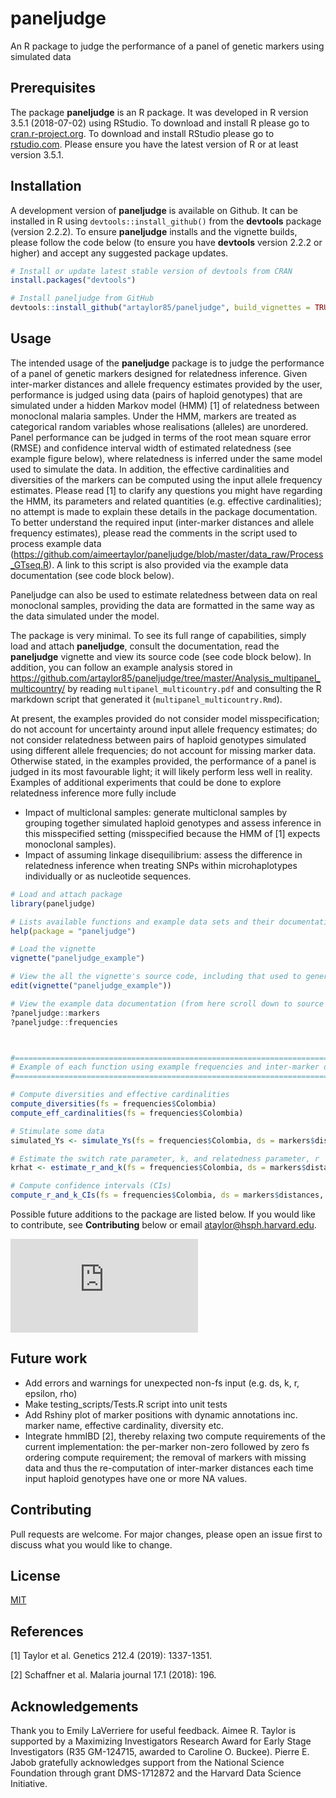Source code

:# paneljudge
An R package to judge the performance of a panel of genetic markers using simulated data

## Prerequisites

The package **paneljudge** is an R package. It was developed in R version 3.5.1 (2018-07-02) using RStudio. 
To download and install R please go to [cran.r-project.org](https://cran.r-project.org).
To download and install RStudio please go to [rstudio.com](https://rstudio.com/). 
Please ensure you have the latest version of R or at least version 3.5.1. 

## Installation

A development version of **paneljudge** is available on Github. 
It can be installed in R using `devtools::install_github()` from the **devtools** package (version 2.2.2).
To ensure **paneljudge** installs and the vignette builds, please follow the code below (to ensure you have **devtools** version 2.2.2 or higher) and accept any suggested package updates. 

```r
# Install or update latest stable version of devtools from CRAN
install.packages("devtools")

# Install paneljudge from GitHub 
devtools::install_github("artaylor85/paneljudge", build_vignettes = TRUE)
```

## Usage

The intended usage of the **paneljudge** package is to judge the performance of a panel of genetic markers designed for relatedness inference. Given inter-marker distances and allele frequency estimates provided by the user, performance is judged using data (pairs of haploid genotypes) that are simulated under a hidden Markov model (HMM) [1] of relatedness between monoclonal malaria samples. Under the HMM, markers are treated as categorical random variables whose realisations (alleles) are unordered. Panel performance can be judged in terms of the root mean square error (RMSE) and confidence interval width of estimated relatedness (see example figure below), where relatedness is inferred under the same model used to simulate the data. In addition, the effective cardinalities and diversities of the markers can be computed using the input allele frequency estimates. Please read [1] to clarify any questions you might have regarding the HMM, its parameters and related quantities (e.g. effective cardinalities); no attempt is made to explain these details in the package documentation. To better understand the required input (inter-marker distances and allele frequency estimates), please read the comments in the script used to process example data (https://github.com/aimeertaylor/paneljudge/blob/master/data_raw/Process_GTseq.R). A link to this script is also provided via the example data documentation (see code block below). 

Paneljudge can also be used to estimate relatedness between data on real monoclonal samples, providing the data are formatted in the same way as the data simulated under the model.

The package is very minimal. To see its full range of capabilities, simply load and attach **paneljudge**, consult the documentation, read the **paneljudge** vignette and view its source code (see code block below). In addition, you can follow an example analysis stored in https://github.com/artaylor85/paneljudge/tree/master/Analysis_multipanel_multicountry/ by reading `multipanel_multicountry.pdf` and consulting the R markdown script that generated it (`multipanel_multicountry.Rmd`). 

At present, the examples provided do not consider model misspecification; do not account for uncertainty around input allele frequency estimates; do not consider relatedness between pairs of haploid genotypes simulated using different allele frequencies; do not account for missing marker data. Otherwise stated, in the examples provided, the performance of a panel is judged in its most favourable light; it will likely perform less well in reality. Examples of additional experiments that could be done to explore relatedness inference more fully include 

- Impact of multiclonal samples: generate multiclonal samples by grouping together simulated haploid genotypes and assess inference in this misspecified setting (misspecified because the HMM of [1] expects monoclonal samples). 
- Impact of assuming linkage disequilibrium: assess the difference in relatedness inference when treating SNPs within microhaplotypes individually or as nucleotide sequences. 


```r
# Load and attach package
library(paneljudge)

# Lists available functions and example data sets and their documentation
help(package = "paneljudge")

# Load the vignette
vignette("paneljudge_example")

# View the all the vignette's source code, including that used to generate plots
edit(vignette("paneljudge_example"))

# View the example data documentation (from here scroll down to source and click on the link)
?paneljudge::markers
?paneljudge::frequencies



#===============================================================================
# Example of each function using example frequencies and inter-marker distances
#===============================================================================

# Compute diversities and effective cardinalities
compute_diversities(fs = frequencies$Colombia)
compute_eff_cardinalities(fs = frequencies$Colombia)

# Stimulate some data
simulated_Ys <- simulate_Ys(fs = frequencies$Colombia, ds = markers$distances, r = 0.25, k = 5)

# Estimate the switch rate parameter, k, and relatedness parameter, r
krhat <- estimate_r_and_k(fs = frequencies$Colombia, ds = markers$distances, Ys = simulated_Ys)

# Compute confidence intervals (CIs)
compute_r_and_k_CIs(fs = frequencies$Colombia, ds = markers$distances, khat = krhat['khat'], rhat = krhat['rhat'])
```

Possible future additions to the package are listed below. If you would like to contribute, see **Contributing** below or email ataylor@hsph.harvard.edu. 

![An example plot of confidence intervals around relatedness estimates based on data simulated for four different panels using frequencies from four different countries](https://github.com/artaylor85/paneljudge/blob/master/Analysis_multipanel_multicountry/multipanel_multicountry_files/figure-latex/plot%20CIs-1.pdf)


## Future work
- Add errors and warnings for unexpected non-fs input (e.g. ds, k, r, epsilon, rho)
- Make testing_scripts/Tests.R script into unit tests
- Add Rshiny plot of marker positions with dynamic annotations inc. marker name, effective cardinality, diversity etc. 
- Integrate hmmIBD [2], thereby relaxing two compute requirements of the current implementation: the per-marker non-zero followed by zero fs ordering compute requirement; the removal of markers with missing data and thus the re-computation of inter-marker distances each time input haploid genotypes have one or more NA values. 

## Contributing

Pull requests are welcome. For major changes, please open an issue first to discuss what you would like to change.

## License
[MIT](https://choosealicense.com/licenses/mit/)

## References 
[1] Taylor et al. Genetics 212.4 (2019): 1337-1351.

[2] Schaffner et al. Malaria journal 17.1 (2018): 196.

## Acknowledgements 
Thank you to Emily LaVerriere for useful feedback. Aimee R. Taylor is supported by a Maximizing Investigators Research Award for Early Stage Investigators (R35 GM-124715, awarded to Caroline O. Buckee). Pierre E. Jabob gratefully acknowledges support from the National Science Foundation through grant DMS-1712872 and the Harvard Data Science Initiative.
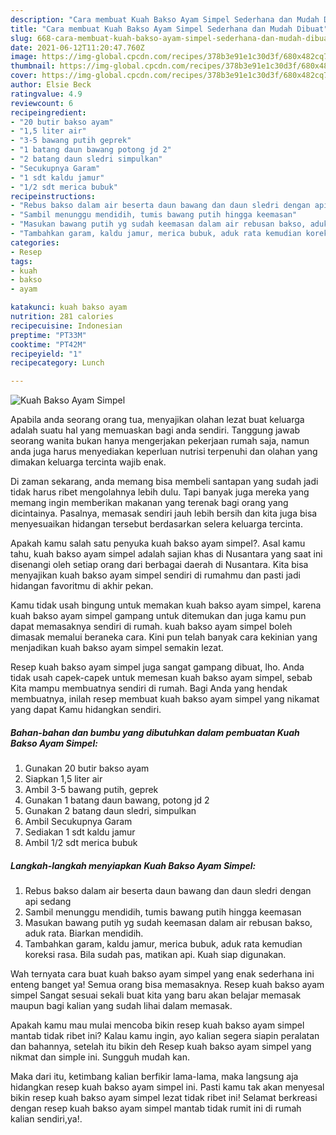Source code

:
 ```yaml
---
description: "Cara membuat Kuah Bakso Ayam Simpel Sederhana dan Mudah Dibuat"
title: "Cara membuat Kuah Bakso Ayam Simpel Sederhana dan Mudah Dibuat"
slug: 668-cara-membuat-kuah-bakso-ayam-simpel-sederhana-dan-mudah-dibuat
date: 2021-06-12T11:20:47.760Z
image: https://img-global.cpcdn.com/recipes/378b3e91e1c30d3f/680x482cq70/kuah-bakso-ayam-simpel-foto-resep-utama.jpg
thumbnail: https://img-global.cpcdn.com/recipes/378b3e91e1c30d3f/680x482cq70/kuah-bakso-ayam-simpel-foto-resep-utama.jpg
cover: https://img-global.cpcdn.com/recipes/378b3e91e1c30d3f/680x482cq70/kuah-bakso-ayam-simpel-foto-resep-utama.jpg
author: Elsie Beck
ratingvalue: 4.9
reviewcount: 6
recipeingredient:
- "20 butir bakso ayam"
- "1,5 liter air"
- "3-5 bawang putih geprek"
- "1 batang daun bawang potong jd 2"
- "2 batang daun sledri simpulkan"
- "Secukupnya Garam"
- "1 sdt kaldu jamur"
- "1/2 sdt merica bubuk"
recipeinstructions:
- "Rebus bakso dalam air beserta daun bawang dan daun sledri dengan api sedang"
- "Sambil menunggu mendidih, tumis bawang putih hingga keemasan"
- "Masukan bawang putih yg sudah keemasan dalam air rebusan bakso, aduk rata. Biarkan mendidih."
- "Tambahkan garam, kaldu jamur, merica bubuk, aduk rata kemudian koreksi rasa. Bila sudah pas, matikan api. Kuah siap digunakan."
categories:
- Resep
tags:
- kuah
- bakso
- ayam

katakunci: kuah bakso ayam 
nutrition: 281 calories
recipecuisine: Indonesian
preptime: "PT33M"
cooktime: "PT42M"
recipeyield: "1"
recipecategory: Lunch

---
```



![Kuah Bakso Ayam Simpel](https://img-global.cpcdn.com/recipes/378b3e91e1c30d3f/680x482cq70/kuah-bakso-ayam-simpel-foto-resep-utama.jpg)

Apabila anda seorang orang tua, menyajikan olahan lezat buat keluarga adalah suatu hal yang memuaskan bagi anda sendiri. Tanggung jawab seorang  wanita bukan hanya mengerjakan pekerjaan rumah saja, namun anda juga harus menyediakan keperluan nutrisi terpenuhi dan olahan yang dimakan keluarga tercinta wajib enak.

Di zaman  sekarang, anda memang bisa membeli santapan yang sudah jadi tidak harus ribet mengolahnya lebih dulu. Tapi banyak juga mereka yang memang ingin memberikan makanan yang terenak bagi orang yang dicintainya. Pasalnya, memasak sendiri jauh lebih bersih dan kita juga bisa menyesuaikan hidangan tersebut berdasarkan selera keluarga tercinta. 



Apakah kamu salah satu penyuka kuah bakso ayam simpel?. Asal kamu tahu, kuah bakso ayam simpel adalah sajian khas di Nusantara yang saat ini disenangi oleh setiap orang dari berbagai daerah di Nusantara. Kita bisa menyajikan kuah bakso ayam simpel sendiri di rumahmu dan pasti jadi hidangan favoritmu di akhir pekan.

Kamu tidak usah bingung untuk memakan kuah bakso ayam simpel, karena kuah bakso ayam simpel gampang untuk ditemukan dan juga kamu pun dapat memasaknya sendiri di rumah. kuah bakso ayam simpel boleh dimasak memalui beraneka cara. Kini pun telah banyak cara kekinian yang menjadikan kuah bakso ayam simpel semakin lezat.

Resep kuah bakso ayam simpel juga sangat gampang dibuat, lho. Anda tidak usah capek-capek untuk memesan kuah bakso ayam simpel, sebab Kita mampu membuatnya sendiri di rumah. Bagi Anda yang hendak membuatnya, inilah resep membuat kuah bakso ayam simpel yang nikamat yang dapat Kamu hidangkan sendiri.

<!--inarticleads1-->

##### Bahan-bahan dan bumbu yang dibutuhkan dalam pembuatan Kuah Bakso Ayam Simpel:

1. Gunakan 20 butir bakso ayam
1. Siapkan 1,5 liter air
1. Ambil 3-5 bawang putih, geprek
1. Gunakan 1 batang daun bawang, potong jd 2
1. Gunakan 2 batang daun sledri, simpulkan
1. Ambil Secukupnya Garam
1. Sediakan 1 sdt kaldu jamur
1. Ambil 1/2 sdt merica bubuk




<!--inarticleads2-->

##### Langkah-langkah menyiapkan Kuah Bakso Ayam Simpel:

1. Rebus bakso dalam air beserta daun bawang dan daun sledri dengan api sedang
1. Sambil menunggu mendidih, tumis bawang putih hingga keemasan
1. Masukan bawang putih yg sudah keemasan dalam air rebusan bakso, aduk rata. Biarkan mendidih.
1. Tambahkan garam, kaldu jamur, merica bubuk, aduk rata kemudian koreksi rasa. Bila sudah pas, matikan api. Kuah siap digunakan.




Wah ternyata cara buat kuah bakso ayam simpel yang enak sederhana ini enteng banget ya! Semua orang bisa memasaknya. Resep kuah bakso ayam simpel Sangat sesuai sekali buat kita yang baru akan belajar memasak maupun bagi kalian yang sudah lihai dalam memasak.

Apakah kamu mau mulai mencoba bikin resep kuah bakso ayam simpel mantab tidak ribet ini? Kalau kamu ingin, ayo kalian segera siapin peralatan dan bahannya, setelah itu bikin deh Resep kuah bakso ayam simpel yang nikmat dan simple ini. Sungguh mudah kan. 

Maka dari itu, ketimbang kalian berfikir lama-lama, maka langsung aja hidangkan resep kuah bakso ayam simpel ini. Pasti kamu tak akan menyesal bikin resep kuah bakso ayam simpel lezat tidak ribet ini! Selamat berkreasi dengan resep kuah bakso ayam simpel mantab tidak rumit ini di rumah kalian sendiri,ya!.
_ _ _ _ _ _ _
→ **EXERCISE**
Look back at the entries above and repeat, unchanged, every line from the line holding "<!--inarticleads1-->" through the line holding "1. Rebus bakso".

→ **THE COMPLETED TASK**
<!--inarticleads1-->

##### Bahan-bahan dan bumbu yang dibutuhkan dalam pembuatan Kuah Bakso Ayam Simpel:

1. Gunakan 20 butir bakso ayam
1. Siapkan 1,5 liter air
1. Ambil 3-5 bawang putih, geprek
1. Gunakan 1 batang daun bawang, potong jd 2
1. Gunakan 2 batang daun sledri, simpulkan
1. Ambil Secukupnya Garam
1. Sediakan 1 sdt kaldu jamur
1. Ambil 1/2 sdt merica bubuk




<!--inarticleads2-->

##### Langkah-langkah menyiapkan Kuah Bakso Ayam Simpel:

1. Rebus bakso dalam air beserta daun bawang dan daun sledri dengan api sedang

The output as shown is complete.